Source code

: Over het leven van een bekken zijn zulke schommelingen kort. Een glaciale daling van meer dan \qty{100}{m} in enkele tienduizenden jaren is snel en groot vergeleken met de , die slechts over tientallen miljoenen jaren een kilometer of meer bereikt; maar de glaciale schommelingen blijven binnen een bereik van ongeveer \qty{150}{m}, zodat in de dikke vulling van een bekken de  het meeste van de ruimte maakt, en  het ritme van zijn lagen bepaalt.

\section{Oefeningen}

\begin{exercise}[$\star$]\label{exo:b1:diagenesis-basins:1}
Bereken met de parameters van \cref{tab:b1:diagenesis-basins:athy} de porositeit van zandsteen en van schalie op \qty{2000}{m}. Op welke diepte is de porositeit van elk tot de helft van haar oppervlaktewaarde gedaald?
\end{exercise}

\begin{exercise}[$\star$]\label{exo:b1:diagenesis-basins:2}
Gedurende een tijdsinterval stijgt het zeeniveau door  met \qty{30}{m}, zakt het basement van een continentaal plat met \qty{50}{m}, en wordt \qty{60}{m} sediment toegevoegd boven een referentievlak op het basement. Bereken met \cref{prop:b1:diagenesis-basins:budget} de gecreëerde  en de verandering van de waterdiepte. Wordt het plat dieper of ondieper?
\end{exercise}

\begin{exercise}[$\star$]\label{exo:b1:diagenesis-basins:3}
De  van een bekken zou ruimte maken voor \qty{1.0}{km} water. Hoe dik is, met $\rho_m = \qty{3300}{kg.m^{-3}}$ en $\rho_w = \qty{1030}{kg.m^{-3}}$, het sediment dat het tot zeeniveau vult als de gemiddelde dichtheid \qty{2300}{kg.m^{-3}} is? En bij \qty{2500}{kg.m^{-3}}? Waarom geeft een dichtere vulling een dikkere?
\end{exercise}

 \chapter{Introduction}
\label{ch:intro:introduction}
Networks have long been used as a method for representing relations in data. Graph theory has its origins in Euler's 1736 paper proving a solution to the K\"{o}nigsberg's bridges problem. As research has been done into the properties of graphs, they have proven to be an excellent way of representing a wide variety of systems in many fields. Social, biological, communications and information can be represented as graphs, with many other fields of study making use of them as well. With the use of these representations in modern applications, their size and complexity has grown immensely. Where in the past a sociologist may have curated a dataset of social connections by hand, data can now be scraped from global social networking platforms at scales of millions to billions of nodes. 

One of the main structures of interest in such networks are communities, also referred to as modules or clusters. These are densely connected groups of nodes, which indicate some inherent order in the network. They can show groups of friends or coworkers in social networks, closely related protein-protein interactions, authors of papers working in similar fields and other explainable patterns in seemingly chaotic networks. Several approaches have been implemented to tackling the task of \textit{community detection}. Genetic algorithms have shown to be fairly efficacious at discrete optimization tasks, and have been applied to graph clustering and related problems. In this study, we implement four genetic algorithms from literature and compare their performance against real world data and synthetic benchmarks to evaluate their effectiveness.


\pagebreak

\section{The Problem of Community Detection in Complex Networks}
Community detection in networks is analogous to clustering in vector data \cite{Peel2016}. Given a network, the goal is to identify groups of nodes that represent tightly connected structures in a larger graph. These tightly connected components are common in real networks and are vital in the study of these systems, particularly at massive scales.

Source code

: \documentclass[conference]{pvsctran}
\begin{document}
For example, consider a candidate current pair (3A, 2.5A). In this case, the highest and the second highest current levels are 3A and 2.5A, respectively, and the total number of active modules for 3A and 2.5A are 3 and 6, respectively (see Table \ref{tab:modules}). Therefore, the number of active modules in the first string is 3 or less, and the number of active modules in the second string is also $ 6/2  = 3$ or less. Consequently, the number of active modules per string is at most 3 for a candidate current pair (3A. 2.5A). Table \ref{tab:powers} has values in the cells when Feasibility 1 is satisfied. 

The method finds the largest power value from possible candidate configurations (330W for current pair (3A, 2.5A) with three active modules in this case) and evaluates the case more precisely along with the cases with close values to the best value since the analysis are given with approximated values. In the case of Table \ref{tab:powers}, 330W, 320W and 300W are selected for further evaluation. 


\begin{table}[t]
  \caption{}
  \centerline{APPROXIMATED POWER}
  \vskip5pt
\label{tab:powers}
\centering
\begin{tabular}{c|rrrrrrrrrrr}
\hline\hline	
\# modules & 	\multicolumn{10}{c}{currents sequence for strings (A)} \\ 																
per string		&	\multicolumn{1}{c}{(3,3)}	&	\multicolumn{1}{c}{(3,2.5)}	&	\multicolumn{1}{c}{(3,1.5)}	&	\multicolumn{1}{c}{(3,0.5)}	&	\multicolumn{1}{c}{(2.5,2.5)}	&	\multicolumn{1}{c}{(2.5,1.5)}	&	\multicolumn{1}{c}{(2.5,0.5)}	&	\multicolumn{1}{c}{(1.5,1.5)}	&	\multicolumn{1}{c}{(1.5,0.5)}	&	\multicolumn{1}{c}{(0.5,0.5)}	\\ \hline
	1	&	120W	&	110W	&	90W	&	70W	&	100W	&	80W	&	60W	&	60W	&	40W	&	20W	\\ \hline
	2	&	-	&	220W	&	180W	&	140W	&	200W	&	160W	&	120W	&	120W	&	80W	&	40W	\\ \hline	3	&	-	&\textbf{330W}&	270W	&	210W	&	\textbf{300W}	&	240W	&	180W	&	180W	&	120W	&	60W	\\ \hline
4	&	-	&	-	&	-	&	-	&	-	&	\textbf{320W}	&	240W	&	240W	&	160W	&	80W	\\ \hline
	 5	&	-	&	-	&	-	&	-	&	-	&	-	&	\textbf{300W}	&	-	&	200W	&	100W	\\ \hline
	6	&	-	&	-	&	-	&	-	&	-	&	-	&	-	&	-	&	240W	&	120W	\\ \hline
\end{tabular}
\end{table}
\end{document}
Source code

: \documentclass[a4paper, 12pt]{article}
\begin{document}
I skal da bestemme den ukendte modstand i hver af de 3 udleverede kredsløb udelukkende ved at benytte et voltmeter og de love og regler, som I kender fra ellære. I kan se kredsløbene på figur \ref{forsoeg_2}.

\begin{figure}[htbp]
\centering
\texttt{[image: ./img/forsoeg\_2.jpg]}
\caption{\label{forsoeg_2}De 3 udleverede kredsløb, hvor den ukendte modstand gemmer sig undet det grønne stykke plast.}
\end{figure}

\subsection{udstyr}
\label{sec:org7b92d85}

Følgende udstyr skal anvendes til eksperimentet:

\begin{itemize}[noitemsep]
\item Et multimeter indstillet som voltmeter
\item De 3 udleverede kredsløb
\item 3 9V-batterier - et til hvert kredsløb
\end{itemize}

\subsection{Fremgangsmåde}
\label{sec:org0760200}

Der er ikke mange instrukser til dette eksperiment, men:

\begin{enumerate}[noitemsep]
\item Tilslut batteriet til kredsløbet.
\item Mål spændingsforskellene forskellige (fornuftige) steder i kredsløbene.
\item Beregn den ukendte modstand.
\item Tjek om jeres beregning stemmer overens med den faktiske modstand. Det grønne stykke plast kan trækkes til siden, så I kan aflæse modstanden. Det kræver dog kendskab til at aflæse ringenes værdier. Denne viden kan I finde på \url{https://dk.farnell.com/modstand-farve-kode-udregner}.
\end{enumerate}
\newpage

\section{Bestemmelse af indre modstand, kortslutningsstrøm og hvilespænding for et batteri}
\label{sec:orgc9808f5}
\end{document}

========

Aim of the exercise — The answer must be an exact reproduction of all the records.

Exercise output —
Source code

: Over het leven van een bekken zijn zulke schommelingen kort. Een glaciale daling van meer dan \qty{100}{m} in enkele tienduizenden jaren is snel en groot vergeleken met de , die slechts over tientallen miljoenen jaren een kilometer of meer bereikt; maar de glaciale schommelingen blijven binnen een bereik van ongeveer \qty{150}{m}, zodat in de dikke vulling van een bekken de  het meeste van de ruimte maakt, en  het ritme van zijn lagen bepaalt.

\section{Oefeningen}

\begin{exercise}[$\star$]\label{exo:b1:diagenesis-basins:1}
Bereken met de parameters van \cref{tab:b1:diagenesis-basins:athy} de porositeit van zandsteen en van schalie op \qty{2000}{m}. Op welke diepte is de porositeit van elk tot de helft van haar oppervlaktewaarde gedaald?
\end{exercise}

\begin{exercise}[$\star$]\label{exo:b1:diagenesis-basins:2}
Gedurende een tijdsinterval stijgt het zeeniveau door  met \qty{30}{m}, zakt het basement van een continentaal plat met \qty{50}{m}, en wordt \qty{60}{m} sediment toegevoegd boven een referentievlak op het basement. Bereken met \cref{prop:b1:diagenesis-basins:budget} de gecreëerde  en de verandering van de waterdiepte. Wordt het plat dieper of ondieper?
\end{exercise}

\begin{exercise}[$\star$]\label{exo:b1:diagenesis-basins:3}
De  van een bekken zou ruimte maken voor \qty{1.0}{km} water. Hoe dik is, met $\rho_m = \qty{3300}{kg.m^{-3}}$ en $\rho_w = \qty{1030}{kg.m^{-3}}$, het sediment dat het tot zeeniveau vult als de gemiddelde dichtheid \qty{2300}{kg.m^{-3}} is? En bij \qty{2500}{kg.m^{-3}}? Waarom geeft een dichtere vulling een dikkere?
\end{exercise}

 \chapter{Introduction}
\label{ch:intro:introduction}
Networks have long been used as a method for representing relations in data. Graph theory has its origins in Euler's 1736 paper proving a solution to the K\"{o}nigsberg's bridges problem. As research has been done into the properties of graphs, they have proven to be an excellent way of representing a wide variety of systems in many fields. Social, biological, communications and information can be represented as graphs, with many other fields of study making use of them as well. With the use of these representations in modern applications, their size and complexity has grown immensely. Where in the past a sociologist may have curated a dataset of social connections by hand, data can now be scraped from global social networking platforms at scales of millions to billions of nodes. 

One of the main structures of interest in such networks are communities, also referred to as modules or clusters. These are densely connected groups of nodes, which indicate some inherent order in the network. They can show groups of friends or coworkers in social networks, closely related protein-protein interactions, authors of papers working in similar fields and other explainable patterns in seemingly chaotic networks. Several approaches have been implemented to tackling the task of \textit{community detection}. Genetic algorithms have shown to be fairly efficacious at discrete optimization tasks, and have been applied to graph clustering and related problems. In this study, we implement four genetic algorithms from literature and compare their performance against real world data and synthetic benchmarks to evaluate their effectiveness.


\pagebreak

\section{The Problem of Community Detection in Complex Networks}
Community detection in networks is analogous to clustering in vector data \cite{Peel2016}. Given a network, the goal is to identify groups of nodes that represent tightly connected structures in a larger graph. These tightly connected components are common in real networks and are vital in the study of these systems, particularly at massive scales.

Source code

: \documentclass[conference]{pvsctran}
\begin{document}
For example, consider a candidate current pair (3A, 2.5A). In this case, the highest and the second highest current levels are 3A and 2.5A, respectively, and the total number of active modules for 3A and 2.5A are 3 and 6, respectively (see Table \ref{tab:modules}). Therefore, the number of active modules in the first string is 3 or less, and the number of active modules in the second string is also $ 6/2  = 3$ or less. Consequently, the number of active modules per string is at most 3 for a candidate current pair (3A. 2.5A). Table \ref{tab:powers} has values in the cells when Feasibility 1 is satisfied. 

The method finds the largest power value from possible candidate configurations (330W for current pair (3A, 2.5A) with three active modules in this case) and evaluates the case more precisely along with the cases with close values to the best value since the analysis are given with approximated values. In the case of Table \ref{tab:powers}, 330W, 320W and 300W are selected for further evaluation. 


\begin{table}[t]
  \caption{}
  \centerline{APPROXIMATED POWER}
  \vskip5pt
\label{tab:powers}
\centering
\begin{tabular}{c|rrrrrrrrrrr}
\hline\hline	
\# modules & 	\multicolumn{10}{c}{currents sequence for strings (A)} \\ 																
per string		&	\multicolumn{1}{c}{(3,3)}	&	\multicolumn{1}{c}{(3,2.5)}	&	\multicolumn{1}{c}{(3,1.5)}	&	\multicolumn{1}{c}{(3,0.5)}	&	\multicolumn{1}{c}{(2.5,2.5)}	&	\multicolumn{1}{c}{(2.5,1.5)}	&	\multicolumn{1}{c}{(2.5,0.5)}	&	\multicolumn{1}{c}{(1.5,1.5)}	&	\multicolumn{1}{c}{(1.5,0.5)}	&	\multicolumn{1}{c}{(0.5,0.5)}	\\ \hline
	1	&	120W	&	110W	&	90W	&	70W	&	100W	&	80W	&	60W	&	60W	&	40W	&	20W	\\ \hline
	2	&	-	&	220W	&	180W	&	140W	&	200W	&	160W	&	120W	&	120W	&	80W	&	40W	\\ \hline	3	&	-	&\textbf{330W}&	270W	&	210W	&	\textbf{300W}	&	240W	&	180W	&	180W	&	120W	&	60W	\\ \hline
4	&	-	&	-	&	-	&	-	&	-	&	\textbf{320W}	&	240W	&	240W	&	160W	&	80W	\\ \hline
	 5	&	-	&	-	&	-	&	-	&	-	&	-	&	\textbf{300W}	&	-	&	200W	&	100W	\\ \hline
	6	&	-	&	-	&	-	&	-	&	-	&	-	&	-	&	-	&	240W	&	120W	\\ \hline
\end{tabular}
\end{table}
\end{document}
Source code

: \documentclass[a4paper, 12pt]{article}
\begin{document}
I skal da bestemme den ukendte modstand i hver af de 3 udleverede kredsløb udelukkende ved at benytte et voltmeter og de love og regler, som I kender fra ellære. I kan se kredsløbene på figur \ref{forsoeg_2}.

\begin{figure}[htbp]
\centering
\texttt{[image: ./img/forsoeg\_2.jpg]}
\caption{\label{forsoeg_2}De 3 udleverede kredsløb, hvor den ukendte modstand gemmer sig undet det grønne stykke plast.}
\end{figure}

\subsection{udstyr}
\label{sec:org7b92d85}

Følgende udstyr skal anvendes til eksperimentet:

\begin{itemize}[noitemsep]
\item Et multimeter indstillet som voltmeter
\item De 3 udleverede kredsløb
\item 3 9V-batterier - et til hvert kredsløb
\end{itemize}

\subsection{Fremgangsmåde}
\label{sec:org0760200}

Der er ikke mange instrukser til dette eksperiment, men:

\begin{enumerate}[noitemsep]
\item Tilslut batteriet til kredsløbet.
\item Mål spændingsforskellene forskellige (fornuftige) steder i kredsløbene.
\item Beregn den ukendte modstand.
\item Tjek om jeres beregning stemmer overens med den faktiske modstand. Det grønne stykke plast kan trækkes til siden, så I kan aflæse modstanden. Det kræver dog kendskab til at aflæse ringenes værdier. Denne viden kan I finde på \url{https://dk.farnell.com/modstand-farve-kode-udregner}.
\end{enumerate}
\newpage

\section{Bestemmelse af indre modstand, kortslutningsstrøm og hvilespænding for et batteri}
\label{sec:orgc9808f5}
\end{document}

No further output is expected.